(Source material)

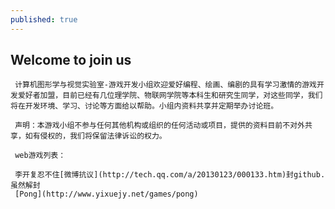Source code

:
 ```yaml
---
published: true
---
```


## Welcome to join us

     计算机图形学与视觉实验室-游戏开发小组欢迎爱好编程、绘画、编剧的具有学习激情的游戏开发爱好者加盟，目前已经有几位理学院、物联网学院等本科生和研究生同学，对这些同学，我们将在开发环境、学习、讨论等方面给以帮助。小组内资料共享并定期举办讨论班。
     
     声明：本游戏小组不参与任何其他机构或组织的任何活动或项目，提供的资料目前不对外共享，如有侵权的，我们将保留法律诉讼的权力。
     
     web游戏列表：

     李开复忍不住[微博抗议](http://tech.qq.com/a/20130123/000133.htm)封github.虽然解封
     [Pong](http://www.yixuejy.net/games/pong)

(End Source material)

## [Work item]
Reproduce the data in full. Do not carry over any picture.

## [Written reply]
Source code

:
 ```yaml
---
published: true
---
```


## Welcome to join us

     计算机图形学与视觉实验室-游戏开发小组欢迎爱好编程、绘画、编剧的具有学习激情的游戏开发爱好者加盟，目前已经有几位理学院、物联网学院等本科生和研究生同学，对这些同学，我们将在开发环境、学习、讨论等方面给以帮助。小组内资料共享并定期举办讨论班。
     
     声明：本游戏小组不参与任何其他机构或组织的任何活动或项目，提供的资料目前不对外共享，如有侵权的，我们将保留法律诉讼的权力。
     
     web游戏列表：

     李开复忍不住[微博抗议](http://tech.qq.com/a/20130123/000133.htm)封github.虽然解封
     [Pong](http://www.yixuejy.net/games/pong)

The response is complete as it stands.